The most common AI tools, such as ChatGPT, Claude, and Gemini, are all generative AI. These systems react to a prompt with a direct output. Agentic AI, however, doesn't just respond to an initial prompt — it generates and completes follow-up actions that contribute to your overarching goal.
How Agentic AI improves business efficiency
Businesses, both small and large, have begun investing in and shifting their processes around AI. However, a March 2025 McKinsey report shows that while nearly 80% of companies have implemented some sort of generative AI process, over 80% of those companies report that the technology has had no impact on earnings.
Agentic AI may have the capabilities necessary to close this return-on-investment gap. Where generative AI requires reviewing and re-prompting one task at a time, agentic AI can automate an entire process.

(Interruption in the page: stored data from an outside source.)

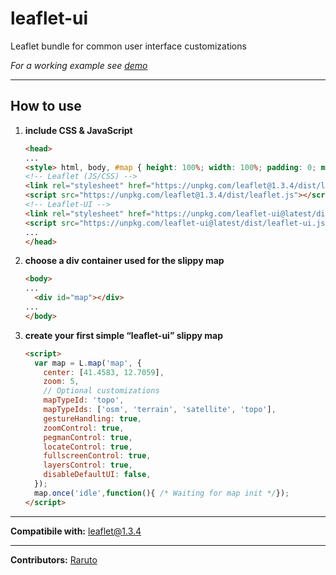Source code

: # leaflet-ui
Leaflet bundle for common user interface customizations

_For a working example see [demo](https://raruto.github.io/examples/leaflet-ui/leaflet-ui.html)_

---

## How to use

1. **include CSS & JavaScript**
    ```html
    <head>
    ...
    <style> html, body, #map { height: 100%; width: 100%; padding: 0; margin: 0; } </style>
    <!-- Leaflet (JS/CSS) -->
    <link rel="stylesheet" href="https://unpkg.com/leaflet@1.3.4/dist/leaflet.css">
    <script src="https://unpkg.com/leaflet@1.3.4/dist/leaflet.js"></script>
    <!-- Leaflet-UI -->
    <link rel="stylesheet" href="https://unpkg.com/leaflet-ui@latest/dist/leaflet-ui.css">
    <script src="https://unpkg.com/leaflet-ui@latest/dist/leaflet-ui.js"></script>
    ...
    </head>
    ```
2. **choose a div container used for the slippy map**
    ```html
    <body>
    ...
	  <div id="map"></div>
    ...
    </body>
    ```
3. **create your first simple “leaflet-ui” slippy map**
    ```html
    <script>
      var map = L.map('map', {
        center: [41.4583, 12.7059],
        zoom: 5,
        // Optional customizations
        mapTypeId: 'topo',
        mapTypeIds: ['osm', 'terrain', 'satellite', 'topo'],
        gestureHandling: true,
        zoomControl: true,
        pegmanControl: true,
        locateControl: true,
        fullscreenControl: true,
        layersControl: true,
        disableDefaultUI: false,
      });
      map.once('idle',function(){ /* Waiting for map init */});
    </script>
    ```

---

**Compatibile with:** leaflet@1.3.4

---

**Contributors:** [Raruto](https://github.com/Raruto/leaflet-ui)
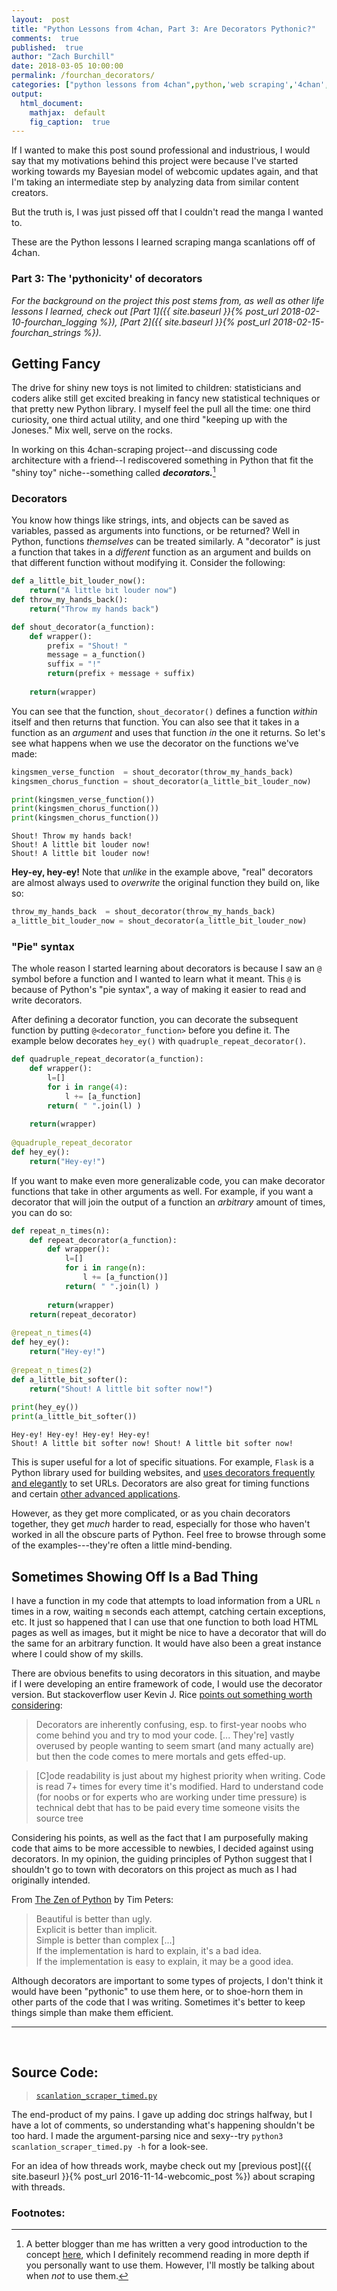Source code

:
 ```yaml
---
layout:  post
title: "Python Lessons from 4chan, Part 3: Are Decorators Pythonic?"
comments:  true
published:  true
author: "Zach Burchill"
date: 2018-03-05 10:00:00
permalink: /fourchan_decorators/
categories: ["python lessons from 4chan",python,'web scraping','4chan','manga','webcomics',"python decorators",decorators,pythonic]
output:
  html_document:
    mathjax:  default
    fig_caption:  true
---
```




If I wanted to make this post sound professional and industrious, I would say that my motivations behind this project were because I've started working towards my Bayesian model of webcomic updates again, and that I'm taking an intermediate step by analyzing data from similar content creators.

But the truth is, I was just pissed off that I couldn't read the manga I wanted to.

These are the Python lessons I learned scraping manga scanlations off of 4chan.

### Part 3: The 'pythonicity' of decorators

<!--more-->

_For the background on the project this post stems from, as well as other life lessons I learned, check out [Part 1]({{ site.baseurl }}{% post_url 2018-02-10-fourchan_logging %}), [Part 2]({{ site.baseurl }}{% post_url 2018-02-15-fourchan_strings %})._

## Getting Fancy

The drive for shiny new toys is not limited to children: statisticians and coders alike still get excited breaking in fancy new statistical techniques or that pretty new Python library. I myself feel the pull all the time: one third curiosity, one third actual utility, and
one third "keeping up with the Joneses." Mix well, serve on the rocks.

In working on this 4chan-scraping project--and discussing code architecture with a friend--I rediscovered something in Python that fit the "shiny toy" niche--something called **_decorators._**[^1]

### Decorators

You know how things like strings, ints, and objects can be saved as variables, passed as arguments into functions, or be returned?  Well in Python, functions _themselves_ can be treated similarly. A "decorator" is just a function that takes in a _different_ function as an argument and builds on that different function without modifying it.  Consider the following:

```python
def a_little_bit_louder_now():
    return("A little bit louder now")
def throw_my_hands_back():
    return("Throw my hands back")

def shout_decorator(a_function):
    def wrapper():
        prefix = "Shout! "
        message = a_function()
        suffix = "!"
        return(prefix + message + suffix)
    
    return(wrapper)
```

You can see that the function, `shout_decorator()` defines a function _within_ itself and then returns that function. You can also see that it takes in a function as an _argument_ and uses that function _in_ the one it returns.  So let's see what happens when we use the decorator on the functions we've made:

```python
kingsmen_verse_function  = shout_decorator(throw_my_hands_back)
kingsmen_chorus_function = shout_decorator(a_little_bit_louder_now)

print(kingsmen_verse_function())
print(kingsmen_chorus_function())
print(kingsmen_chorus_function())
```

```
Shout! Throw my hands back!
Shout! A little bit louder now!
Shout! A little bit louder now!
```

**Hey-ey, hey-ey!** Note that _unlike_ in the example above, "real" decorators are almost always used to _overwrite_ the original function they build on, like so:

```python
throw_my_hands_back  = shout_decorator(throw_my_hands_back)
a_little_bit_louder_now = shout_decorator(a_little_bit_louder_now)
```

### "Pie" syntax

The whole reason I started learning about decorators is because I saw an `@` symbol before a function and I wanted to learn what it meant. This `@` is because of Python's "pie syntax", a way of making it easier to read and write decorators.

After defining a decorator function, you can decorate the subsequent function by putting `@<decorator_function>` before you define it. The example below decorates `hey_ey()` with `quadruple_repeat_decorator()`.

```python
def quadruple_repeat_decorator(a_function):
    def wrapper():
        l=[]
        for i in range(4):
            l += [a_function]
        return( " ".join(l) )
    
    return(wrapper)
    
@quadruple_repeat_decorator
def hey_ey():
    return("Hey-ey!")
```

If you want to make even more generalizable code, you can make decorator functions that take in other arguments as well. For example, if you want a decorator that will join the output of a function an _arbitrary_ amount of times, you can do so:

```python
def repeat_n_times(n):
    def repeat_decorator(a_function):
        def wrapper():
            l=[]
            for i in range(n):
                l += [a_function()]
            return( " ".join(l) )
    
        return(wrapper)
    return(repeat_decorator)
    
@repeat_n_times(4)
def hey_ey():
    return("Hey-ey!")
 
@repeat_n_times(2)
def a_little_bit_softer():
    return("Shout! A little bit softer now!")   
    
print(hey_ey())
print(a_little_bit_softer())
```

```
Hey-ey! Hey-ey! Hey-ey! Hey-ey!
Shout! A little bit softer now! Shout! A little bit softer now!
```

This is super useful for a lot of specific situations. For example, `Flask` is a Python library used for building websites, and [uses decorators frequently and elegantly](http://flask.pocoo.org/docs/0.10/quickstart/#routing) to set URLs. Decorators are also great for timing functions and certain [other advanced applications](https://wiki.python.org/moin/PythonDecoratorLibrary).

However, as they get more complicated, or as you chain decorators together, they get _much_ harder to read, especially for those who haven't worked in all the obscure parts of Python. Feel free to browse through some of the examples---they're often a little mind-bending.

## Sometimes Showing Off Is a Bad Thing

I have a function in my code that attempts to load information from a URL `n` times in a row, waiting `m` seconds each attempt, catching certain exceptions, etc. It just so happened that I can use that one function to both load HTML pages as well as images, but it might be nice to have a decorator that will do the same for an arbitrary function.  It would have also been a great instance where I could show of my skills.

There are obvious benefits to using decorators in this situation, and maybe if I were developing an entire framework of code, I would use the decorator version. But stackoverflow user Kevin J. Rice [points out something worth considering](https://stackoverflow.com/questions/489720/what-are-some-common-uses-for-python-decorators#comment42762992_490090):

> Decorators are inherently confusing, esp. to first-year noobs who come behind you and try to mod your code. [... They're] vastly overused by people wanting to seem smart (and many actually are) but then the code comes to mere mortals and gets effed-up.

> [C]ode readability is just about my highest priority when writing. Code is read 7+ times for every time it's modified. Hard to understand code (for noobs or for experts who are working under time pressure) is technical debt that has to be paid every time someone visits the source tree

Considering his points, as well as the fact that I am purposefully making code that aims to be more accessible to newbies, I decided against using decorators. In my opinion, the guiding principles of Python suggest that I shouldn't go to town with decorators on this project as much as I had originally intended.

From [The Zen of Python](http://legacy.python.org/dev/peps/pep-0020/) by Tim Peters:

> Beautiful is better than ugly. <br />Explicit is better than implicit.<br />Simple is better than complex [...] <br />If the implementation is hard to explain, it's a bad idea. <br />If the implementation is easy to explain, it may be a good idea.

Although decorators are important to some types of projects, I don't think it would have been "pythonic" to use them here, or to shoe-horn them in other parts of the code that I was writing. Sometimes it's better to keep things simple than make them efficient.


<hr />
<br />

## Source Code:

> [`scanlation_scraper_timed.py`](https://github.com/burchill/burchill.github.io/blob/master/code/4chan-image-scraper/scanlation_scraper_timed.py)

The end-product of my pains. I gave up adding doc strings halfway, but I have a lot of comments, so understanding what's happening shouldn't be too hard. I made the argument-parsing nice and sexy--try `python3 scanlation_scraper_timed.py -h` for a look-see. 

For an idea of how threads work, maybe check out my [previous post]({{ site.baseurl }}{% post_url 2016-11-14-webcomic_post %}) about scraping with threads.

### Footnotes:

[^1]: A better blogger than me has written a very good introduction to the concept [here](https://realpython.com/blog/python/primer-on-python-decorators/), which I definitely recommend reading in more depth if you personally want to use them. However, I'll mostly be talking about when _not_ to use them.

An AI agent doesn't need a human to make ongoing decisions about how to proceed. Instead, it makes instantaneous, data-driven decisions about what needs to happen to accomplish an overarching goal, ultimately requiring less labor and cutting down the time necessary to complete a project or process.
The future of Agentic AI
AI's rapid advancement continues to unfold across industries. One of the most promising areas for growth lies in open source models, which provide researchers and companies with libraries of data they can use to train specialized AI agents.
Using foundation models like NVIDIA's Nemotron and OpenAI's GPTs, organizations develop specialized AI agents that leverage this open-source data, guardrails, and specific instructions to accomplish tasks. These models also learn from experience and adjust for better results in the future.
As each model matures, new use cases emerge. Therefore, an increasing number of businesses will likely introduce new forms of agentic AI for public use in the next couple of years.
Perplexity's PayPal purchasing agent is a notable example of how companies are integrating open foundation models. As an agentic model, it can automatically choose and purchase products or services through the platform, as well as employ agents tho secure each transaction.